# Focusing on the rats, putting there needs first



## Isamurat (Jul 27, 2012)

I've been thinking of posting this for a while, its not so much a rant as a challenge to think about. I've notice many occasions, often with the best intentions where people tend to put there own wants before there rats. In the vast majority of cases they do put the rats basic needs first, but often forget there are other important things our rats really thrive at that can be at odds with our idea of a perfectly neat house, or cage, easy food or adding an extra ra to the family. Sometimes the basic needs also come second, I think the most inspiring thing ive seen on this forum was someone giving up a rat to a good home because they couldnt afford the cost of vet treatment to save its life.

This isnt to say that making our rats happy and us are mutually exclusive, but do think its worth each of us questioning what we do regularly, to see who it actually benefits, remembering that underneath it all our rats have instincts and behaviours closely tied to there wild relatives.

Some of the things i think are good start (and that ive found myself improving on with some re thinking) are:

1, habitat - a cage can look pretty and meet a rats needs, but you need to focus on meeting their natural behaviours first, then prettyfying second. Jumping, climbing, running, digging, balancing, gnawing, foraging, problem solving, and so on are important to keep rats fit and healthy both mentally and physically. 

2, friends - to a rat its friends are very important, and so is them being happy and settled in a group. Its well worth trying to add youngsters in pairs (similiar aged companionship avoids a lot of tension with adults), its also well worth considering neutering a rat who wont live witn others if all else has failed. This could result in them living happily with there previous cagemates or with the opposite sex. Its also worth looking into other groups for them as sometimes personalities class, if this means them having to leave you and go elsewhere but having a lovely group of friends that they value ot may be the best thing for them (depending on how besotted they are with you vs other rats).

3, number of rats - always think before adding to your group, or even getting rats to start with, can I give them a good life, can I afford if they fall ill. There will likley be times that are beyond even the best plans for vet bills, but having a good plan to try and avoid this and only keeping the number of rats you can afford and give enough time is important to the rats as well as your relationship with them.

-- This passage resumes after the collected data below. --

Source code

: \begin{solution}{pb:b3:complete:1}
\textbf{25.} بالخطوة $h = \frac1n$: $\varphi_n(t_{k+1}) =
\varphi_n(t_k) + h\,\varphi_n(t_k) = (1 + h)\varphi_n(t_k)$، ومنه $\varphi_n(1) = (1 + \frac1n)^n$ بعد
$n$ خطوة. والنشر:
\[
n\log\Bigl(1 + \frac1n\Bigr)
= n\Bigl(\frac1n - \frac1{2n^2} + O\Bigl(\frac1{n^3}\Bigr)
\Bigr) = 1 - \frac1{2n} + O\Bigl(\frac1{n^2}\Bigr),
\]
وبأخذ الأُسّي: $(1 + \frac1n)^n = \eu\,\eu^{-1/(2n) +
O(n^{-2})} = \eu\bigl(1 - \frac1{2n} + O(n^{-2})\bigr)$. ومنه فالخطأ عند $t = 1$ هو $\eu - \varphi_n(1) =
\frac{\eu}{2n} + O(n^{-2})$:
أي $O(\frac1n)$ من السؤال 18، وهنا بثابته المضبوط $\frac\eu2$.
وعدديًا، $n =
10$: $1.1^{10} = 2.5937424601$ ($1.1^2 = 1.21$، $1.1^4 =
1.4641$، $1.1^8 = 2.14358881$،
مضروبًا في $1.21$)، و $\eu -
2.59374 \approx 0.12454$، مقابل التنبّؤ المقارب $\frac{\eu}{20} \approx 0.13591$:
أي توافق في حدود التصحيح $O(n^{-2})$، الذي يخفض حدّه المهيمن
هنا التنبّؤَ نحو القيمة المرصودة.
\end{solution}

4, focus less ln what the rats "should" give to you (for example how you want a cuddly lap rat, or lots of affection) instead focus on how you can enrich there lives, you may find that they come up with even more than you expected. Thats not to say you wlnt have the occasional moment where you think your rats dlnt like you and it bothers you, or find it hard socialising a difficult rat, but its worth remembering that you chose to own a rat, with all the responsibility that brings, they had no choice in the matter.

5, food - think about what is good and bad for your rats, they can enjoy healthy foods just as much as things you consider treats. Avoiding lots of sugar, salt etc is not that hard and very beneficial. Also think about feeding in interesting ways, replicating there natural behaviours such as foraging. Try and make sure you offer good healthy variety, even if it takes a little more work gettingit right, this could range from making your own mix, to feeding a nice range of veg and occasional meals alongside a good quality block. A good diet really shows and its lne of the biggest imlacts you can have on your rats health and life

I do see lots of great examples of the above on here, but also lots of examples where the rats needs have got a little lost. I also dont mean this to be preachy, ive been on this journey for a lot of years now and have done just about everything wrong at some point (short of accidental pregnancy, but thats part luck and part only keeping 1 sex most of the time). I just would love to encourage more people to question what theh do and believe when it comes to rats. 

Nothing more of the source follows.